Verification of learning consists of a written test and an oral test. The written test lasts 2 hours. The purpose of the test is to ascertain the level of specific knowledge reached by the student in organic chemistry. The exam consists of 10 questions.
The oral test lasting about 20 minutes, during which questions (on average 3) are asked on topics from the teaching program.
For the oral exam, the level of achievement of the learning outcomes expected from the teaching will be ascertained, as well as the clarity of presentation and language properties.
In case of failure to achieve a sufficient level of learning, the student will be invited to deepen the specific topics in which it is lacking, also making use of further explanations by the teacher.
1. Introduction (0.5 CFU). Carbon atom, sp3, sp2, sp hybridization. Intermolecular bonds: dipole-dipole, hydrogen, van der Waals bond. Elements of thermodynamics: enthalpy, entropy, free energy. Chemical kinetic: kinetic equation, activation energy, catalysis. Acidity, Brønsted and Lewis acid.
2. Alkanes (0.75 CFU). Nomenclature and physical properties. Cycloalkanes. Radical halogenation. Conformational analysis. Newman and Fischer formulas. Energy diagrams. Conformational analysis in linear and cyclic molecules.
Stereochemistry. Optical activity, chirality. Enantiomers, diastereomers, meso structures. Configuration R,S and D,L. Resolution racemic mixtures.
3. Alkenes, alkynes and aromatic compounds (1 CFU). Nomenclature and physical properties. Carbocations: structure and reactivity. Reactivity with: H2, HX (X = Br, Cl), H2O/H2SO4, X2 (X = Br, Cl), KMnO4, OsO4, peroxyacids. Allylic halogenations. Conjugated dienes: 1,2- and 1,4-addition. Alkynes. Nomenclature, reaction with H2.
Aromatic compounds. Benzene. Aromaticity, Hückel rule. Resonance. Electrophilic aromatic substitution: nitration, sulfonation, halogenation, Friedel-Crafts acylation and alkylation. Benzene derivatives: structure and reactivity. Rate and regioselectivity. Inductive and conjugative effect.
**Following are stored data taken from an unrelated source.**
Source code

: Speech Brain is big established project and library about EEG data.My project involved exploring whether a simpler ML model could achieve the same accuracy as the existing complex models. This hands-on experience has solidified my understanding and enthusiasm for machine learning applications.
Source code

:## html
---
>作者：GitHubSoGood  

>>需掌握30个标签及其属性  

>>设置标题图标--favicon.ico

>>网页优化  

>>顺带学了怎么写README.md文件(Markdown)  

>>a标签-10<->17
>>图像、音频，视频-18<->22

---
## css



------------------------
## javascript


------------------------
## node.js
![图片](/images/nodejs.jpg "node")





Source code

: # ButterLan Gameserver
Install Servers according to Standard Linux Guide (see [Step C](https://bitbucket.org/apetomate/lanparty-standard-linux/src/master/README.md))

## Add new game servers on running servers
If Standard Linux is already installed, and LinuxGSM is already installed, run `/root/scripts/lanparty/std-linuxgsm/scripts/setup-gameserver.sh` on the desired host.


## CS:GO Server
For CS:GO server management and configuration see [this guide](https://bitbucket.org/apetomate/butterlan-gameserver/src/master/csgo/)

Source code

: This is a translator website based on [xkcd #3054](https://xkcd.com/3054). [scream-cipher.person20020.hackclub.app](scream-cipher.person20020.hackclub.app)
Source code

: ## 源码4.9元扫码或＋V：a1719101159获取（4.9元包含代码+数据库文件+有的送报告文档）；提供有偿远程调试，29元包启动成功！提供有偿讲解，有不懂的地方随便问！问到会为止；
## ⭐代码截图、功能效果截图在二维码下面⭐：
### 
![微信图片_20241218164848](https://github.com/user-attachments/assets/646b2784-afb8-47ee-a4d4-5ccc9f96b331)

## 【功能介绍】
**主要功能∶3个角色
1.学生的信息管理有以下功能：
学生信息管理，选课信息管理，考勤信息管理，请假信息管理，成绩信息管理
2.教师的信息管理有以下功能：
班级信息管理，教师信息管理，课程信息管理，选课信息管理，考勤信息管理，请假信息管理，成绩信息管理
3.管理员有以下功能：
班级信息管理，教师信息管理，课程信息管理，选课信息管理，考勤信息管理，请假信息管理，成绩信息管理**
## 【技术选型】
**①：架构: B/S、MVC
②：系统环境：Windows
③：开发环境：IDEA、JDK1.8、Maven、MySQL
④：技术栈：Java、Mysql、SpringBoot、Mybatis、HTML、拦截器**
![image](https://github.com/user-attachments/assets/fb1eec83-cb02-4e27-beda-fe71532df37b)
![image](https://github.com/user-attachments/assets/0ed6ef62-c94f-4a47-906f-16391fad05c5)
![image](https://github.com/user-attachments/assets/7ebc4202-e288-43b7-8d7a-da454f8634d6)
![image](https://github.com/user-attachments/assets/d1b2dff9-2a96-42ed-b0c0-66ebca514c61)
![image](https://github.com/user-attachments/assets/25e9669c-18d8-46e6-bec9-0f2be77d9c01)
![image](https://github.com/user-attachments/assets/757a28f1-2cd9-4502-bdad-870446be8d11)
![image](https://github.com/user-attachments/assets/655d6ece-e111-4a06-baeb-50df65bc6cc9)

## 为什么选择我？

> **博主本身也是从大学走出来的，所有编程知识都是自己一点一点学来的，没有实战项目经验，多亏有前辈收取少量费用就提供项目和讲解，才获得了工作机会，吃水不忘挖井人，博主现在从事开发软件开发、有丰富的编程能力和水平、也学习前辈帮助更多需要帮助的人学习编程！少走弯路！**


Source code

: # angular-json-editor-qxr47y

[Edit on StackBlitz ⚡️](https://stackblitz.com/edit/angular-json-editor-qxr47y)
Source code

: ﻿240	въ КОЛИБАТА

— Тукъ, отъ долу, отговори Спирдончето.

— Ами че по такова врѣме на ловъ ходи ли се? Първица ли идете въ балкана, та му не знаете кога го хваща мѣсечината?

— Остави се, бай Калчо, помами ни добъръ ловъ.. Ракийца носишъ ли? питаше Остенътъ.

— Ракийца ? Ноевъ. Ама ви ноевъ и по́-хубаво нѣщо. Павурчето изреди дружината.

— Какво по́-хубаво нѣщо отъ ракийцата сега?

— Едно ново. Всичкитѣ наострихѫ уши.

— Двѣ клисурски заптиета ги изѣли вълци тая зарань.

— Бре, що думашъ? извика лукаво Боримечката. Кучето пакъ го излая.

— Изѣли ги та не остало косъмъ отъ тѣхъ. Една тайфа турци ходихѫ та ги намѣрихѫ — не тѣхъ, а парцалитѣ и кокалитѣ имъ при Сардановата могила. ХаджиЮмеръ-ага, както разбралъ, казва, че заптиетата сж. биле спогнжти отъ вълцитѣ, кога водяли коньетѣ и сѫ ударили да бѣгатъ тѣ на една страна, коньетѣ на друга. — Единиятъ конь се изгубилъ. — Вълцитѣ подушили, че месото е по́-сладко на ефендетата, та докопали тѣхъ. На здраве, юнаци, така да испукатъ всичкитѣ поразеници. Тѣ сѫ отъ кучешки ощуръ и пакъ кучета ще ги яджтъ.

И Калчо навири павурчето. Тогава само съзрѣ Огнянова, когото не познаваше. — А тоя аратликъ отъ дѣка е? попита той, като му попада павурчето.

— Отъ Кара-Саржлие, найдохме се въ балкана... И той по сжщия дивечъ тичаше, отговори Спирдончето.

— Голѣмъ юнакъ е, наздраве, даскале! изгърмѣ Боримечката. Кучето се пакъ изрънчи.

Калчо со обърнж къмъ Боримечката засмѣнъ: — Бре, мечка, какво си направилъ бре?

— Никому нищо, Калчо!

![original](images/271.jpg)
Oxidation of alkylbenzenes with KMnO4. Reduction of nitrobenzene with Fe/HCl.
Alkyl halides. Reactions: SN1, SN2, E1, E2. Nucleophilicity, basicity. Grignard reagents.
4. Alcohols and phenols (0.5 CFU). Nomenclature and physical properties. Acid-base reactions, oxidation, dehydration, chlorination and esterification reactions. Thiols.
Ethers. Nomenclature and physical properties. Epoxides: ring-opening reactions.
5. Aldehydes, ketones and amines (0.5 CFU). Nomenclature and physical properties. Reactivity with: H2, hydrides, Grignard reagents, HCN, H2O, ROH, NH2R. Aldehydes: oxidation.
Amines. Nomenclature and physical properties. Basicity. Quaternary ammonium salts. Reaction of primary amines with HNO2. Diazonium salts.
6. Carboxylic acids and derivatives (0.75 CFU). Nomenclature and physical properties. Acidity of carboxylic acids. Synthesis and reactions of acid chlorides, anhydrides, esters, amides. Saponification of esters. Reduction with LiAlH4. Amides, physical properties. Nitriles, acid and basic hydrolysis.
Enols. Acidity of carbonyl compounds. Keto-enol tautomerism. Aldol and Claisen condensation.
7. Bifunctional compounds (0.5 CFU). Amino acids, hydroxy acids, keto acids and dicarboxylic acids. Carbonyl compounds, decarboxylation. Acetoacetic and malonic ester synthesis.
Heterocyclic compounds. Pyrrole: aromaticity, acidity and basicity, electrophilic aromatic substitution. Pyridine: basicity, nucleophilic and electrophilic aromatic substitution. Imidazole: acidity and basicity. Purine and pyrimidine.
8. Carbohydrates and lipids (0.5 CFU). Classification. Monosaccharides. Reaction of monosaccharides with: NH2NHPh, Br2, HNO3, NaBH4, ROH. Reducing sugars. Hemiacetals and acetals, alpha and beta anomers, mutarotation. Haworth and conformational formulas, furanose and pyranose forms. Polysaccharides: starch and cellulose.
Lipids. Fatty acids, autooxidation. Triglycerides, hydrolysis and hydrogenation. Natural and synthetic detergents, micelle formation. Phospholipids, formation of bilayers.
9. Classroom exercises (1 CFU). The exercises consist in the explanation and comment of exercises in the reference books and in the written tests of the previous academic years. The exercises cover all treated topics.